Most of the PaaSTA code base assumes that team data is available for a service. That is because at Yelp, all services are owned by some team.

This principle manifests in PaaSTA through the monitoring.yaml file. The minimal amount of data required in that file is the team. Additionally we encourage services to have at least a description and external_link in soa-configs.

This helps emphasize that PaaSTA is built for the long-haul, and designed to run services in a production setting. Things are monitored by default, and alerts are sent to the team that owns the service. PaaSTA isn’t optimized for quickly spinning up, say, “a Redis container in prod”. It is optimized for services that exist for months or years.

4. Services (and hence Docker images) should be reproducible

The PaaSTA architecture is built with the assumption that the ultimate source of truth about a service is its source code repository. In theory, the state of a production PaaSTA cluster could be reproduced from just the soa-configs repo and the source code repo of the services deployed there.

This is different than other Docker-based platforms, where the fundamental building block is the Docker image. With PaaSTA the Docker image is treated as only an intermediate artifact. In fact, with PaaSTA the user never actually specifies the exact Docker image to use. The image name is programmatically generated from the service name and Git sha that generated it.

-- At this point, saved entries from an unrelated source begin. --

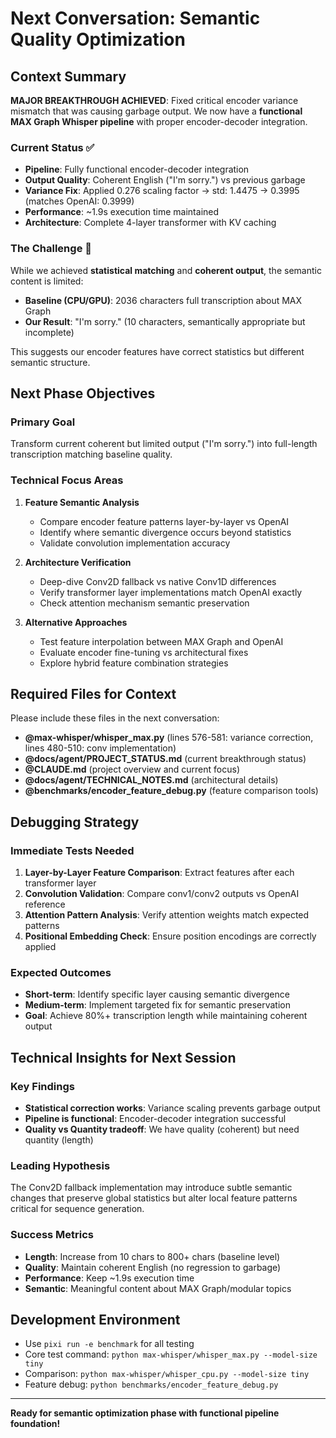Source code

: # Next Conversation: Semantic Quality Optimization

## Context Summary
**MAJOR BREAKTHROUGH ACHIEVED**: Fixed critical encoder variance mismatch that was causing garbage output. We now have a **functional MAX Graph Whisper pipeline** with proper encoder-decoder integration.

### Current Status ✅
- **Pipeline**: Fully functional encoder-decoder integration
- **Output Quality**: Coherent English ("I'm sorry.") vs previous garbage
- **Variance Fix**: Applied 0.276 scaling factor → std: 1.4475 → 0.3995 (matches OpenAI: 0.3999)
- **Performance**: ~1.9s execution time maintained
- **Architecture**: Complete 4-layer transformer with KV caching

### The Challenge 🎯
While we achieved **statistical matching** and **coherent output**, the semantic content is limited:
- **Baseline (CPU/GPU)**: 2036 characters full transcription about MAX Graph
- **Our Result**: "I'm sorry." (10 characters, semantically appropriate but incomplete)

This suggests our encoder features have correct statistics but different semantic structure.

## Next Phase Objectives

### Primary Goal
Transform current coherent but limited output ("I'm sorry.") into full-length transcription matching baseline quality.

### Technical Focus Areas

1. **Feature Semantic Analysis**
   - Compare encoder feature patterns layer-by-layer vs OpenAI
   - Identify where semantic divergence occurs beyond statistics
   - Validate convolution implementation accuracy

2. **Architecture Verification** 
   - Deep-dive Conv2D fallback vs native Conv1D differences
   - Verify transformer layer implementations match OpenAI exactly
   - Check attention mechanism semantic preservation

3. **Alternative Approaches**
   - Test feature interpolation between MAX Graph and OpenAI
   - Evaluate encoder fine-tuning vs architectural fixes
   - Explore hybrid feature combination strategies

## Required Files for Context

Please include these files in the next conversation:

- **@max-whisper/whisper_max.py** (lines 576-581: variance correction, lines 480-510: conv implementation)
- **@docs/agent/PROJECT_STATUS.md** (current breakthrough status)
- **@CLAUDE.md** (project overview and current focus)
- **@docs/agent/TECHNICAL_NOTES.md** (architectural details)
- **@benchmarks/encoder_feature_debug.py** (feature comparison tools)

## Debugging Strategy

### Immediate Tests Needed
1. **Layer-by-Layer Feature Comparison**: Extract features after each transformer layer
2. **Convolution Validation**: Compare conv1/conv2 outputs vs OpenAI reference  
3. **Attention Pattern Analysis**: Verify attention weights match expected patterns
4. **Positional Embedding Check**: Ensure position encodings are correctly applied

### Expected Outcomes
- **Short-term**: Identify specific layer causing semantic divergence
- **Medium-term**: Implement targeted fix for semantic preservation
- **Goal**: Achieve 80%+ transcription length while maintaining coherent output

## Technical Insights for Next Session

### Key Findings
- **Statistical correction works**: Variance scaling prevents garbage output
- **Pipeline is functional**: Encoder-decoder integration successful
- **Quality vs Quantity tradeoff**: We have quality (coherent) but need quantity (length)

### Leading Hypothesis
The Conv2D fallback implementation may introduce subtle semantic changes that preserve global statistics but alter local feature patterns critical for sequence generation.

### Success Metrics
- **Length**: Increase from 10 chars to 800+ chars (baseline level)
- **Quality**: Maintain coherent English (no regression to garbage)
- **Performance**: Keep ~1.9s execution time
- **Semantic**: Meaningful content about MAX Graph/modular topics

## Development Environment
- Use `pixi run -e benchmark` for all testing
- Core test command: `python max-whisper/whisper_max.py --model-size tiny`
- Comparison: `python max-whisper/whisper_cpu.py --model-size tiny`
- Feature debug: `python benchmarks/encoder_feature_debug.py`

---

**Ready for semantic optimization phase with functional pipeline foundation!**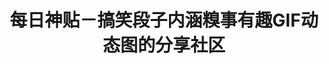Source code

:---
description: 据说每个帖子都会经过小编的审核，该不是小编自发自审吧。
layout: post
results:
- primaryGenreName: Book
  version: '1.0'
  artworkUrl100: http://a1216.phobos.apple.com/us/r30/Purple4/v4/d6/3f/15/d63f15fa-e503-c4a6-3d00-8c648fd43c8a/mzl.lywwfpgo.png
  trackViewUrl: https://itunes.apple.com/cn/app/mei-ri-shen-tie-gao-xiao-duan/id906427569?mt=8&uo=4
  artworkUrl60: http://a470.phobos.apple.com/us/r30/Purple4/v4/95/12/00/951200fd-62a1-b30b-68fa-9272cf103979/Icon.png
  minimumOsVersion: '6.0'
  sellerName: meng weibin
  supportedDevices:
  - iPadMini4G
  - iPadThirdGen4G
  - iPadMini
  - iPhone5c
  - iPad23G
  - iPhone5
  - iPhone4S
  - iPodTouchFifthGen
  - iPhone4
  - iPodTouchourthGen
  - iPadFourthGen
  - iPad2Wifi
  - iPhone5s
  - iPadFourthGen4G
  - iPadThirdGen
  - iPhone-3GS
  genres:
  - 图书
  - 新闻
  trackName: 每日神贴－搞笑段子内涵糗事有趣GIF动态图的分享社区
  description: '每日神贴开启APP模式！分享各种让你笑个不停的贴子。


    每日神贴是全球最大的搞笑神贴集散中心,每分钟都有最新潮的神贴出炉。这里有各种无节操,有内涵,小清新,重口味的爆笑段子,是您休闲娱乐的不二之选。


    每个贴子都会经过小编的审核，保证有笑点，有营养！


    快来开启吧！'
  price: 0
  trackId: 906427569
  releaseDate: '2014-08-29T01:01:11Z'
  screenshotUrls:
  - http://a2.mzstatic.com/us/r30/Purple5/v4/3f/3e/95/3f3e95cd-b1ec-93e0-9454-673b6a930f4b/screen1136x1136.jpeg
  - http://a3.mzstatic.com/us/r30/Purple4/v4/32/73/a7/3273a710-f0b2-f01e-71ae-4fe6f23c692e/screen1136x1136.jpeg
  - http://a5.mzstatic.com/us/r30/Purple5/v4/26/9c/f1/269cf131-eb69-d3b2-f4d7-487c64ffcb7b/screen1136x1136.jpeg
  - http://a1.mzstatic.com/us/r30/Purple4/v4/cc/43/d4/cc43d4bd-7733-5930-0664-b7f17970fa43/screen1136x1136.jpeg
  artistViewUrl: https://itunes.apple.com/cn/artist/meng-weibin/id865797983?uo=4
  primaryGenreId: 6018
  kind: software
  fileSizeBytes: '2474360'
  bundleId: MY.meirist
  trackContentRating: 17+
  artistName: meng weibin
  trackCensoredName: 每日神贴－搞笑段子内涵糗事有趣GIF动态图的分享社区
  isGameCenterEnabled: false
  contentAdvisoryRating: 17+
  languageCodesISO2A:
  - EN
  features: &a []
  wrapperType: software
  artworkUrl512: http://a1216.phobos.apple.com/us/r30/Purple4/v4/d6/3f/15/d63f15fa-e503-c4a6-3d00-8c648fd43c8a/mzl.lywwfpgo.png
  formattedPrice: 免费
  artistId: 865797983
  genreIds:
  - '6018'
  - '6009'
  currency: CNY
  ipadScreenshotUrls: *a
category: 图书
tags: tag1
resultCount: 1
title: 每日神贴－搞笑段子内涵糗事有趣GIF动态图的分享社区

---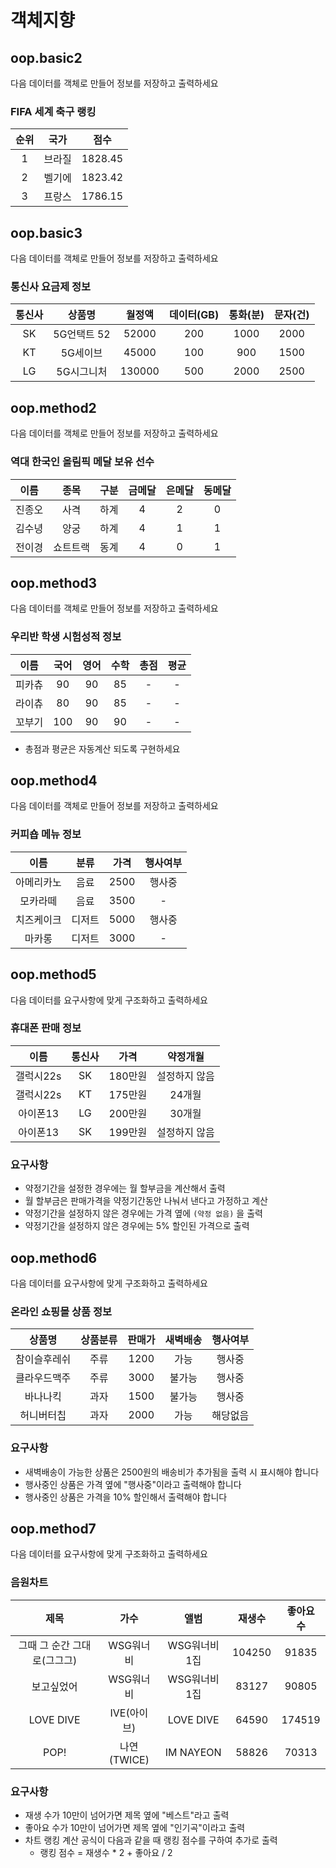# 객체지향

## oop.basic2

다음 데이터를 객체로 만들어 정보를 저장하고 출력하세요

### FIFA 세계 축구 랭킹

| 순위 | 국가 | 점수 |
| :---: | :---: | :---: |
| 1 | 브라질 | 1828.45 |
| 2 | 벨기에 | 1823.42 |
| 3 | 프랑스 | 1786.15 |

## oop.basic3

다음 데이터를 객체로 만들어 정보를 저장하고 출력하세요

### 통신사 요금제 정보

| 통신사 | 상품명 | 월정액 | 데이터(GB) | 통화(분) | 문자(건) |
| :---: | :---: | :---: | :---: | :---: | :---: |
| SK | 5G언택트 52 | 52000 | 200 | 1000 | 2000 |
| KT | 5G세이브 | 45000 | 100 | 900 | 1500 |
| LG | 5G시그니처 | 130000 | 500 | 2000 | 2500 |

## oop.method2

다음 데이터를 객체로 만들어 정보를 저장하고 출력하세요

### 역대 한국인 올림픽 메달 보유 선수

| 이름 | 종목 | 구분 | 금메달 | 은메달 | 동메달 |
| :---: | :---: | :---: | :---: | :---: | :---: |
| 진종오 | 사격 | 하계 | 4 | 2 | 0 |
| 김수녕 | 양궁 | 하계 | 4 | 1 | 1 |
| 전이경 | 쇼트트랙 | 동계 | 4 | 0 | 1 | 

## oop.method3

다음 데이터를 객체로 만들어 정보를 저장하고 출력하세요

### 우리반 학생 시험성적 정보

| 이름 | 국어 | 영어 | 수학 | 총점 | 평균 |
| :---: | :---: | :---: | :---: | :---: | :---: |
| 피카츄 | 90 | 90 | 85 | - | - |
| 라이츄 | 80 | 90 | 85 | - | - |
| 꼬부기 | 100 | 90 | 90 | - | - |

- 총점과 평균은 자동계산 되도록 구현하세요

## oop.method4

다음 데이터를 객체로 만들어 정보를 저장하고 출력하세요

### 커피숍 메뉴 정보

| 이름 | 분류 | 가격 | 행사여부 | 
| :---: | :---: | :---: | :---: |
| 아메리카노 | 음료 | 2500 | 행사중 | 
| 모카라떼 | 음료 | 3500 | - | 
| 치즈케이크 | 디저트 | 5000 | 행사중 |
| 마카롱 | 디저트 | 3000 | - |

## oop.method5

다음 데이터를 요구사항에 맞게 구조화하고 출력하세요

### 휴대폰 판매 정보

| 이름 | 통신사 | 가격 | 약정개월 |
| :---: | :---: | :---: | :---: |
| 갤럭시22s | SK | 180만원 | 설정하지 않음 |
| 갤럭시22s | KT | 175만원 | 24개월 |
| 아이폰13 |  LG | 200만원 | 30개월 |
| 아이폰13 | SK | 199만원 | 설정하지 않음 |

### 요구사항

- 약정기간을 설정한 경우에는 월 할부금을 계산해서 출력
- 월 할부금은 판매가격을 약정기간동안 나눠서 낸다고 가정하고 계산
- 약정기간을 설정하지 않은 경우에는 가격 옆에 `(약정 없음)` 을 출력
- 약정기간을 설정하지 않은 경우에는 5% 할인된 가격으로 출력

## oop.method6

다음 데이터를 요구사항에 맞게 구조화하고 출력하세요

### 온라인 쇼핑몰 상품 정보

| 상품명 | 상품분류 | 판매가 | 새벽배송 | 행사여부 |
| :---: | :---: | :---: | :---: | :---: |
| 참이슬후레쉬 | 주류 | 1200 | 가능 | 행사중 |
| 클라우드맥주 | 주류 | 3000 | 불가능 | 행사중 |
| 바나나킥 | 과자 | 1500 | 불가능 | 행사중 |
| 허니버터칩 | 과자 | 2000 | 가능 | 해당없음 |

### 요구사항

- 새벽배송이 가능한 상품은 2500원의 배송비가 추가됨을 출력 시 표시해야 합니다
- 행사중인 상품은 가격 옆에 "행사중"이라고 출력해야 합니다 
- 행사중인 상품은 가격을 10% 할인해서 출력해야 합니다

## oop.method7

다음 데이터를 요구사항에 맞게 구조화하고 출력하세요

### 음원차트

| 제목 | 가수 | 앨범 | 재생수 | 좋아요 수 |
| :---: | :---: | :---: | :---: | :---: |
| 그때 그 순간 그대로(그그그) | WSG워너비 | WSG워너비 1집 | 104250 | 91835 |
| 보고싶었어 | WSG워너비 | WSG워너비 1집 | 83127 | 90805 |
| LOVE DIVE | IVE(아이브) | LOVE DIVE | 64590 | 174519 |
| POP! | 나연(TWICE) | IM NAYEON | 58826 | 70313 |

### 요구사항
- 재생 수가 10만이 넘어가면 제목 옆에 "베스트"라고 출력
- 좋아요 수가 10만이 넘어가면 제목 옆에 "인기곡"이라고 출력
- 차트 랭킹 계산 공식이 다음과 같을 때 랭킹 점수를 구하여 추가로 출력
	- 랭킹 점수 = 재생수 * 2 + 좋아요 / 2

Enforcing this principle at the infrastructure level ensures that every service can be traced to its source Git repo. This principle is analogous to requiring that system images for things like Amazon AMIs, Vagrant boxes, or VMware images are reproducible from scratch.

The downside to this principle is that it discourages users from pulling images directly off a remote image repository, like the Docker Hub, and using the image as-is. Such images may or may not be reproducible. The upside is that (hopefully) more thought is put into the sustainability of such a practice, especially in a production environment.